Segundo o Presidente da SOMERJ, Carlindo Machado e Silva Filho, o objetivo dessa parceria é levar ao médico, que está longe dos grandes centros, a capacitação no atendimento ao paciente de risco. Essa capacitação, além de possibilitar a atualização do trabalho médico, faz com que a população seja mais bem assistida, diminuindo assim as seqüelas causadas pelos traumas e número de casos fatais.

- É importante enfatizar que não há na grade curricular das faculdades de medicina o ensino de emergência, o que reforça nossa preocupação de oferecer ao médico capacitação nesse tipo de atendimento. As sociedades filiadas que estiverem interessadas em promover o curso SAVE nas suas cidades, devem entrar em contato com a SOMERJ – frisou.

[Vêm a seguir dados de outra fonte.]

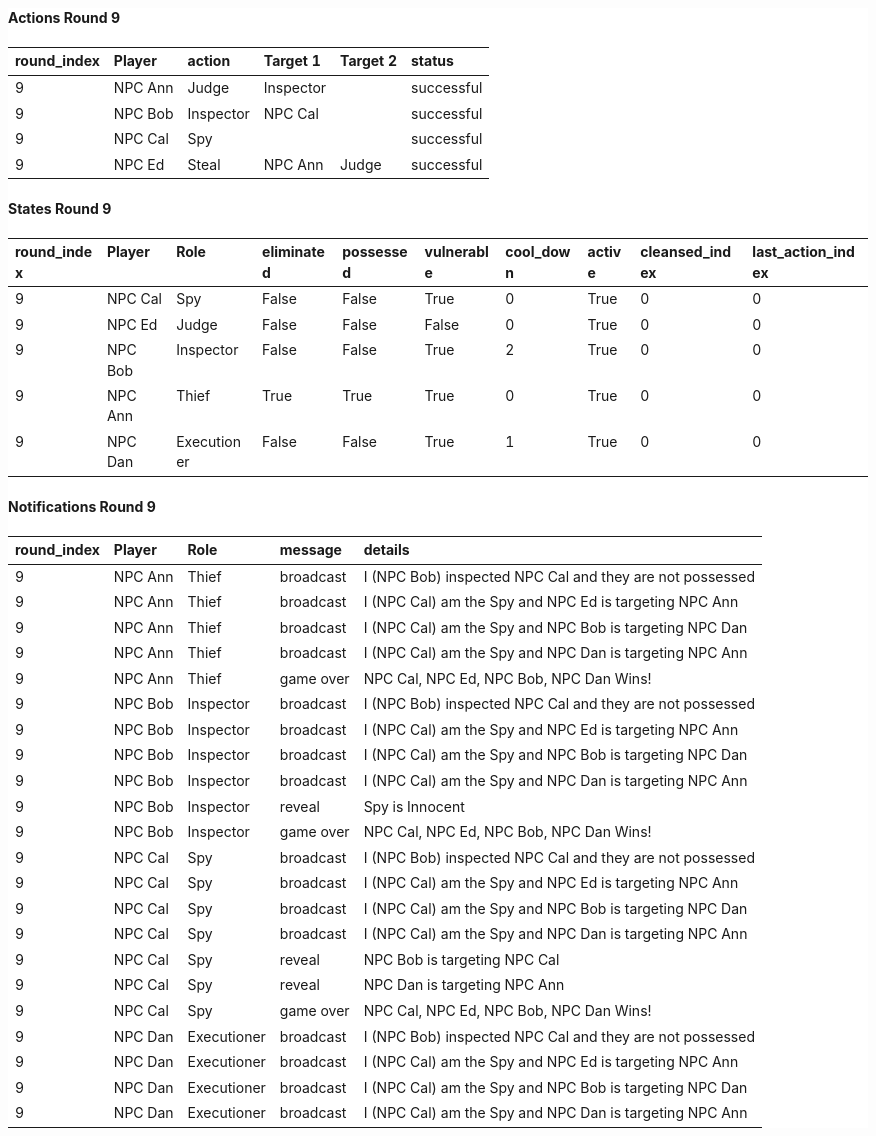 #### Actions Round 9
| round_index | Player  | action    | Target 1  | Target 2 | status      |
| :-----------| :-------| :---------| :---------| :--------| :---------- |
| 9           | NPC Ann | Judge     | Inspector |          | successful  |
| 9           | NPC Bob | Inspector | NPC Cal   |          | successful  |
| 9           | NPC Cal | Spy       |           |          | successful  |
| 9           | NPC Ed  | Steal     | NPC Ann   | Judge    | successful  |

#### States Round 9
| round_index | Player  | Role        | eliminated | possessed | vulnerable | cool_down | active | cleansed_index | last_action_index  |
| :-----------| :-------| :-----------| :----------| :---------| :----------| :---------| :------| :--------------| :----------------- |
| 9           | NPC Cal | Spy         | False      | False     | True       | 0         | True   | 0              | 0                  |
| 9           | NPC Ed  | Judge       | False      | False     | False      | 0         | True   | 0              | 0                  |
| 9           | NPC Bob | Inspector   | False      | False     | True       | 2         | True   | 0              | 0                  |
| 9           | NPC Ann | Thief       | True       | True      | True       | 0         | True   | 0              | 0                  |
| 9           | NPC Dan | Executioner | False      | False     | True       | 1         | True   | 0              | 0                  |

#### Notifications Round 9
| round_index | Player  | Role        | message   | details                                                   |
| :-----------| :-------| :-----------| :---------| :-------------------------------------------------------- |
| 9           | NPC Ann | Thief       | broadcast | I (NPC Bob) inspected NPC Cal and they are not possessed  |
| 9           | NPC Ann | Thief       | broadcast | I (NPC Cal) am the Spy and NPC Ed is targeting NPC Ann    |
| 9           | NPC Ann | Thief       | broadcast | I (NPC Cal) am the Spy and NPC Bob is targeting NPC Dan   |
| 9           | NPC Ann | Thief       | broadcast | I (NPC Cal) am the Spy and NPC Dan is targeting NPC Ann   |
| 9           | NPC Ann | Thief       | game over | NPC Cal, NPC Ed, NPC Bob, NPC Dan Wins!                   |
| 9           | NPC Bob | Inspector   | broadcast | I (NPC Bob) inspected NPC Cal and they are not possessed  |
| 9           | NPC Bob | Inspector   | broadcast | I (NPC Cal) am the Spy and NPC Ed is targeting NPC Ann    |
| 9           | NPC Bob | Inspector   | broadcast | I (NPC Cal) am the Spy and NPC Bob is targeting NPC Dan   |
| 9           | NPC Bob | Inspector   | broadcast | I (NPC Cal) am the Spy and NPC Dan is targeting NPC Ann   |
| 9           | NPC Bob | Inspector   | reveal    | Spy is Innocent                                           |
| 9           | NPC Bob | Inspector   | game over | NPC Cal, NPC Ed, NPC Bob, NPC Dan Wins!                   |
| 9           | NPC Cal | Spy         | broadcast | I (NPC Bob) inspected NPC Cal and they are not possessed  |
| 9           | NPC Cal | Spy         | broadcast | I (NPC Cal) am the Spy and NPC Ed is targeting NPC Ann    |
| 9           | NPC Cal | Spy         | broadcast | I (NPC Cal) am the Spy and NPC Bob is targeting NPC Dan   |
| 9           | NPC Cal | Spy         | broadcast | I (NPC Cal) am the Spy and NPC Dan is targeting NPC Ann   |
| 9           | NPC Cal | Spy         | reveal    | NPC Bob is targeting NPC Cal                              |
| 9           | NPC Cal | Spy         | reveal    | NPC Dan is targeting NPC Ann                              |
| 9           | NPC Cal | Spy         | game over | NPC Cal, NPC Ed, NPC Bob, NPC Dan Wins!                   |
| 9           | NPC Dan | Executioner | broadcast | I (NPC Bob) inspected NPC Cal and they are not possessed  |
| 9           | NPC Dan | Executioner | broadcast | I (NPC Cal) am the Spy and NPC Ed is targeting NPC Ann    |
| 9           | NPC Dan | Executioner | broadcast | I (NPC Cal) am the Spy and NPC Bob is targeting NPC Dan   |
| 9           | NPC Dan | Executioner | broadcast | I (NPC Cal) am the Spy and NPC Dan is targeting NPC Ann   |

De acordo com o Diretor de Ensino do Centro de Treinamento Resgate Plus, o médico Jesuíno Ramos Filho, o Centro inicialmente foi criado para treinar e reciclar as próprias equipes médicas do Resgate Plus. Porém, o Centro cresceu e hoje disponibiliza no mercado cursos baseados nos protocolos do ASHI - American Safety & Health Institute. Para a capacitação de médicos e estudantes de medicina a partir do 8º período, o Centro de Treinamento preparou o curso SAVE - Suporte Avançado à Vida na Emergência.

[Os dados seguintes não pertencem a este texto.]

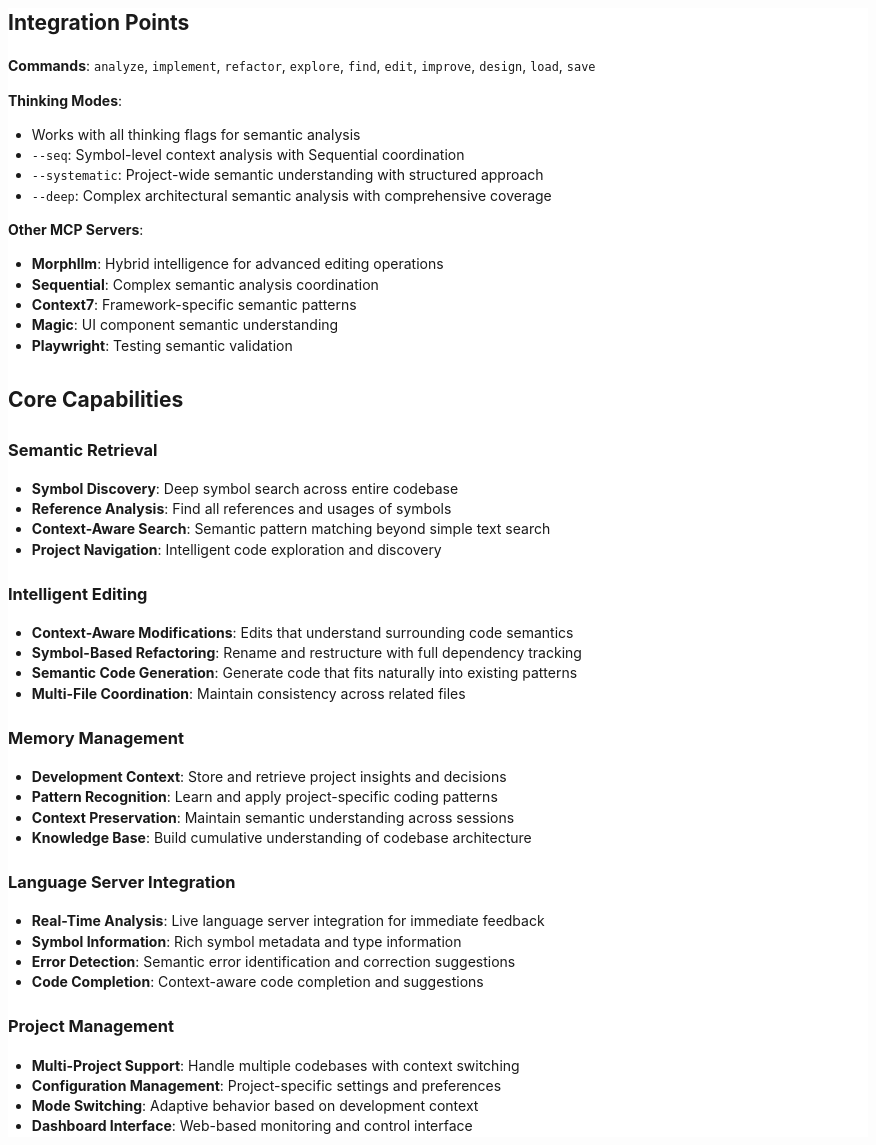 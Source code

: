 ## Integration Points

**Commands**: `analyze`, `implement`, `refactor`, `explore`, `find`, `edit`, `improve`, `design`, `load`, `save`

**Thinking Modes**: 
- Works with all thinking flags for semantic analysis
- `--seq`: Symbol-level context analysis with Sequential coordination
- `--systematic`: Project-wide semantic understanding with structured approach
- `--deep`: Complex architectural semantic analysis with comprehensive coverage

**Other MCP Servers**: 
- **Morphllm**: Hybrid intelligence for advanced editing operations
- **Sequential**: Complex semantic analysis coordination
- **Context7**: Framework-specific semantic patterns
- **Magic**: UI component semantic understanding
- **Playwright**: Testing semantic validation

## Core Capabilities

### Semantic Retrieval
- **Symbol Discovery**: Deep symbol search across entire codebase
- **Reference Analysis**: Find all references and usages of symbols
- **Context-Aware Search**: Semantic pattern matching beyond simple text search
- **Project Navigation**: Intelligent code exploration and discovery

### Intelligent Editing
- **Context-Aware Modifications**: Edits that understand surrounding code semantics
- **Symbol-Based Refactoring**: Rename and restructure with full dependency tracking
- **Semantic Code Generation**: Generate code that fits naturally into existing patterns
- **Multi-File Coordination**: Maintain consistency across related files

### Memory Management
- **Development Context**: Store and retrieve project insights and decisions
- **Pattern Recognition**: Learn and apply project-specific coding patterns
- **Context Preservation**: Maintain semantic understanding across sessions
- **Knowledge Base**: Build cumulative understanding of codebase architecture

### Language Server Integration
- **Real-Time Analysis**: Live language server integration for immediate feedback
- **Symbol Information**: Rich symbol metadata and type information
- **Error Detection**: Semantic error identification and correction suggestions
- **Code Completion**: Context-aware code completion and suggestions

### Project Management
- **Multi-Project Support**: Handle multiple codebases with context switching
- **Configuration Management**: Project-specific settings and preferences
- **Mode Switching**: Adaptive behavior based on development context
- **Dashboard Interface**: Web-based monitoring and control interface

- Ministrado por médicos emergencistas e instrutores especializados, o SAVE pode ser aplicado em qualquer parte do Brasil e conta com a utilização de modernos equipamentos, material didático atualizado, manequins básicos e avançados, pranchas, colares, imobilizadores, coletes para trauma, além de recursos de multimídia que incluem vídeos e slides. As aulas possuem uma dinâmica que permite uma melhor fixação do conteúdo, resultando em um maior aproveitamento pelos alunos – enfatizou.

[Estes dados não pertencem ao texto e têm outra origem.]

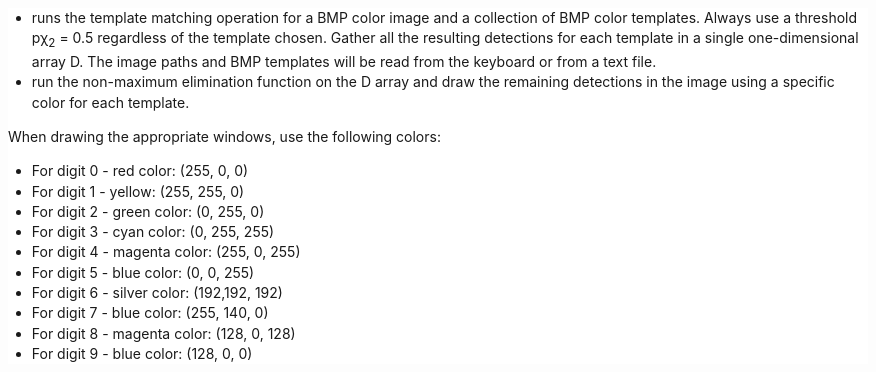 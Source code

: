 - runs the template matching operation for a BMP color image and a collection of BMP color templates. Always use a threshold pχ<sub>2</sub> = 0.5 regardless of the template chosen. Gather all the resulting detections for each template in a single one-dimensional array D. The image paths and BMP templates will be read from the keyboard or from a text file.
- run the non-maximum elimination function on the D array and draw the remaining detections in the image using a specific color for each template.

When drawing the appropriate windows, use the following colors:
- For digit 0 - red color: (255, 0, 0)
- For digit 1 - yellow: (255, 255, 0)
- For digit 2 - green color: (0, 255, 0)
- For digit 3 - cyan color: (0, 255, 255)
- For digit 4 - magenta color: (255, 0, 255)
- For digit 5 - blue color: (0, 0, 255)
- For digit 6 - silver color: (192,192, 192)
- For digit 7 - blue color: (255, 140, 0)
- For digit 8 - magenta color: (128, 0, 128)
- For digit 9 - blue color: (128, 0, 0)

Todo o treinamento, acrescentou Jesuíno Ramos, é pratico, abordamos pouquíssima teoria, pois partimos do pré-suposto de que os participantes do curso já vêm com algum conhecimento médico. Pegamos conceitos do que é mais importante em emergência, fundamentado por protocolos internacionais, e montamos o SAVE. O curso tem uma carga horária de 16 horas e é realizado em dois dias. Entre os temas abordados, estão como atuar frente a uma parada cardíaca, como fazer intubação em situações especiais, atendimento e transporte do paciente traumatizado, acesso vascular avançado, diagnóstico precoce do derrame, entre outros.

- Tentamos passar para os participantes do curso todos os protocolos que existem de antecipação do que o paciente pode ter, de modo que o médico possa olhar o doente, gastar menos de seis minutos para avaliar a gravidade da situação e dizer qual o procedimento que deve ser tomado – comentou.

Na Europa e nos Estados Unidos, continuou Jesuíno Ramos, o médico que trabalha em emergência é obrigado a provar que tem habilidade neste tipo de atendimento e nos procedimentos a serem realizados. No Brasil, infelizmente, não temos uma sociedade médica de emergência e os profissionais aprendem emergência fazendo o atendimento nos próprios hospitais.

- Antigamente, quando ocorria um acidente, as pessoas morriam na rua por falta de assistência adequada. Hoje, com o excelente trabalho desenvolvido pelo Corpo de Bombeiros, que é um dos melhores do mundo, doentes gravíssimos estão chegando vivos nos hospitais de emergência do Estado. Porém, o médico que está na emergência nem sempre está preparado para atender esse paciente – observou.